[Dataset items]
****************
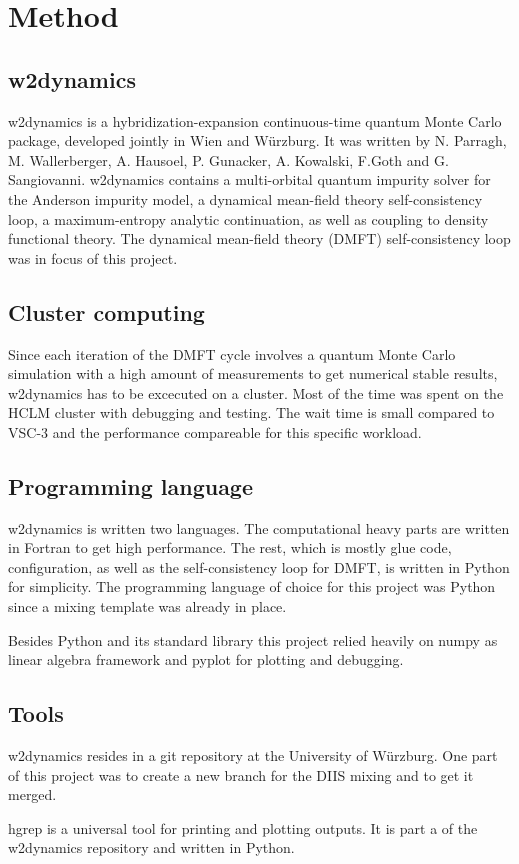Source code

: \chapter{Method}
\label{ch:method}

\section{w2dynamics}

w2dynamics\cite{w2dyn} is a hybridization-expansion continuous-time quantum Monte Carlo package, developed jointly in Wien and Würzburg. It was written by N. Parragh, M. Wallerberger, A. Hausoel, P. Gunacker, A. Kowalski, F.Goth and G. Sangiovanni. w2dynamics contains a multi-orbital quantum impurity solver for the Anderson impurity model, a dynamical mean-field theory self-consistency loop, a maximum-entropy analytic continuation, as well as coupling to density functional theory. The dynamical mean-field theory (DMFT) self-consistency loop was in focus of this project.

\section{Cluster computing}

Since each iteration of the DMFT cycle involves a quantum Monte Carlo simulation with a high amount of measurements to get numerical stable results, w2dynamics has to be excecuted on a cluster. Most of the time was spent on the HCLM cluster with debugging and testing. The wait time is small compared to VSC-3 and the performance compareable for this specific workload.

\section{Programming language}

w2dynamics is written two languages. The computational heavy parts are written in Fortran to get high performance. The rest, which is mostly glue code, configuration, as well as the self-consistency loop for DMFT, is written in Python for simplicity. The programming language of choice for this project was Python since a mixing template was already in place.

Besides Python and its standard library this project relied heavily on numpy as linear algebra framework and pyplot for plotting and debugging.

\section{Tools}

w2dynamics resides in a git repository at the University of Würzburg. One part of this project was to create a new branch for the DIIS mixing and to get it merged.

hgrep is a universal tool for printing and plotting outputs. It is part a of the w2dynamics repository and written in Python.

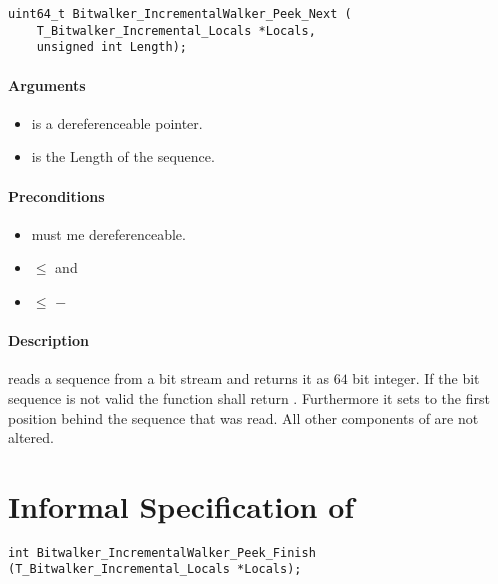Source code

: \begin{lstlisting}[style=acsl-block]
uint64_t Bitwalker_IncrementalWalker_Peek_Next (
    T_Bitwalker_Incremental_Locals *Locals,
    unsigned int Length);
\end{lstlisting}


\paragraph{Arguments}
\begin{itemize}
   \item  {} is a dereferenceable pointer.
   \item {} is the Length of the sequence.
\end{itemize}

\paragraph{Preconditions}
\begin{itemize}
    \item  {} must me dereferenceable.
    \item {} $\leq$  and
    \item {} $\leq $  $-$ 
\end{itemize}

\paragraph{Description}

\peeknext reads a sequence from a bit stream and  returns it as $64$ bit integer. If the bit sequence is not valid the function shall return . Furthermore  it sets  to the first position behind the sequence that was read. All other components of  are not altered.




\clearpage

\section{Informal Specification of }

\begin{lstlisting}[style=acsl-block]
int Bitwalker_IncrementalWalker_Peek_Finish (T_Bitwalker_Incremental_Locals *Locals);
\end{lstlisting}

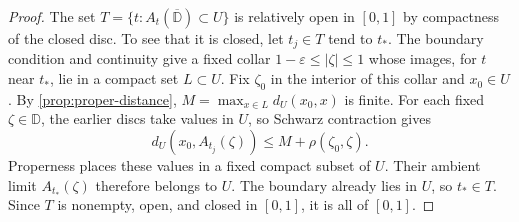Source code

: \begin{proof}
The set $T=\{t:A_t(\overline{\mathbb{D}})\subset U\}$ is relatively open in $[0,1]$ by compactness of the closed disc.  To see that it is closed, let $t_j\in T$ tend to $t_*$.  The boundary condition and continuity give a fixed collar $1-\varepsilon\leq|\zeta|\leq1$ whose images, for $t$ near $t_*$, lie in a compact set $L\subset U$.  Fix $\zeta_0$ in the interior of this collar and $x_0\in U$.  By \cref{prop:proper-distance}, $M=\max_{x\in L}d_U(x_0,x)$ is finite.  For each fixed $\zeta\in\mathbb{D}$, the earlier discs take values in $U$, so Schwarz contraction gives
\[
  d_U(x_0,A_{t_j}(\zeta))
            \leq M+\rho(\zeta_0,\zeta).
\]
Properness places these values in a fixed compact subset of $U$. Their ambient limit $A_{t_*}(\zeta)$ therefore belongs to $U$. The boundary already lies in $U$, so $t_*\in T$.  Since $T$ is nonempty, open, and closed in $[0,1]$, it is all of $[0,1]$.
\end{proof}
****************
Exercise instructions.
Return a copy of each line in the entries that contains "repository".

Exercise answer.
w2dynamics resides in a git repository at the University of Würzburg. One part of this project was to create a new branch for the DIIS mixing and to get it merged.
hgrep is a universal tool for printing and plotting outputs. It is part a of the w2dynamics repository and written in Python.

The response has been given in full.